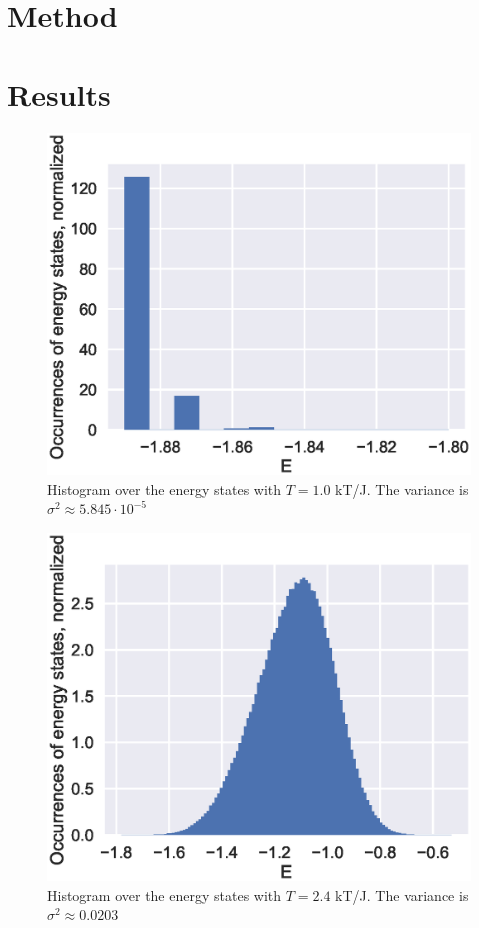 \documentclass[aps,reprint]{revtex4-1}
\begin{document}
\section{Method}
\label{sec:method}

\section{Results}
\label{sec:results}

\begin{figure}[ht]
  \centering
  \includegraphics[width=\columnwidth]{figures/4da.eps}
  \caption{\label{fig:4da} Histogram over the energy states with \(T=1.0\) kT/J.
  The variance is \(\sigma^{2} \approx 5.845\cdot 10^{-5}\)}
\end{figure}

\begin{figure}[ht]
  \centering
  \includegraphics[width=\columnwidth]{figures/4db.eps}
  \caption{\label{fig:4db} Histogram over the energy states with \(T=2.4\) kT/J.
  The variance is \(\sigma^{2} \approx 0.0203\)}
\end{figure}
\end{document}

::::

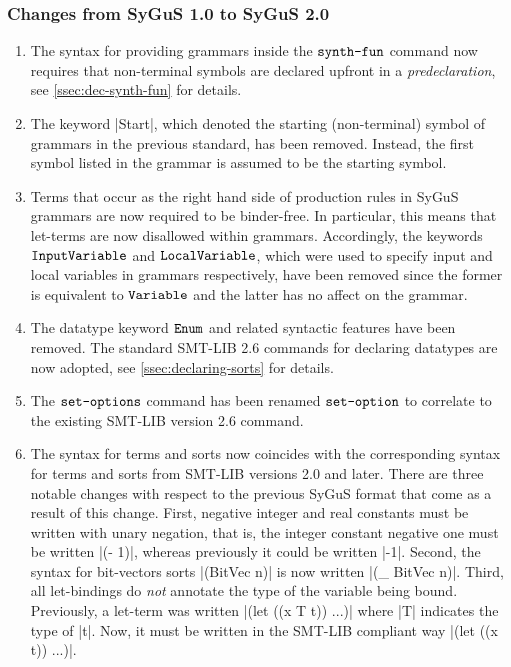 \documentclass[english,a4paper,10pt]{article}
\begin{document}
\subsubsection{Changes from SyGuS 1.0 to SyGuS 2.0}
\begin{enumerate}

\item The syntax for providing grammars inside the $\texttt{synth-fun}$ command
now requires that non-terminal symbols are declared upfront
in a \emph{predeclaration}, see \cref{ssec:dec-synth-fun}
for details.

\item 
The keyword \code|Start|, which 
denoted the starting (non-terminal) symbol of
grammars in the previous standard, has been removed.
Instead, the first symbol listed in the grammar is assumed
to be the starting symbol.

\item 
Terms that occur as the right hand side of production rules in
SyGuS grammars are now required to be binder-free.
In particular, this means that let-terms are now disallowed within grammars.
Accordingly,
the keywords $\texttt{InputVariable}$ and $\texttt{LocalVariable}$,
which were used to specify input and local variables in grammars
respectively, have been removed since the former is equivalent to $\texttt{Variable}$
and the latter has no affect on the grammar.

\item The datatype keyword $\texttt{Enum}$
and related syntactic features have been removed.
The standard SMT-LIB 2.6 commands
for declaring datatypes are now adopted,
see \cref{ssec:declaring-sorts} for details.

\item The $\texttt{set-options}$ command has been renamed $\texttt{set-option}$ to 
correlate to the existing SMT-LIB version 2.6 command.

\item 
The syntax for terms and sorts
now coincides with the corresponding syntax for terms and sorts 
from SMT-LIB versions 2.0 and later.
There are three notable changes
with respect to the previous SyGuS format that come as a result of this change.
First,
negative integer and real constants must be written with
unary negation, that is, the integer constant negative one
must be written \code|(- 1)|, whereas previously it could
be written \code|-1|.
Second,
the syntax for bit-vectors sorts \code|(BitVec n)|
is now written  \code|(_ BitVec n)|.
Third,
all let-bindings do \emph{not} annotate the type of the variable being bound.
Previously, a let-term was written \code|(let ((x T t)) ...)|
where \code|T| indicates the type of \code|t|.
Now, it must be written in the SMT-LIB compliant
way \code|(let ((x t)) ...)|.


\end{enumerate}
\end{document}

::::

What you will do: Check each line above for the string "code" and copy the ones that have it.

Result of this exercise:
The keyword \code|Start|, which 
must be written \code|(- 1)|, whereas previously it could
be written \code|-1|.
the syntax for bit-vectors sorts \code|(BitVec n)|
is now written  \code|(_ BitVec n)|.
Previously, a let-term was written \code|(let ((x T t)) ...)|
where \code|T| indicates the type of \code|t|.
way \code|(let ((x t)) ...)|.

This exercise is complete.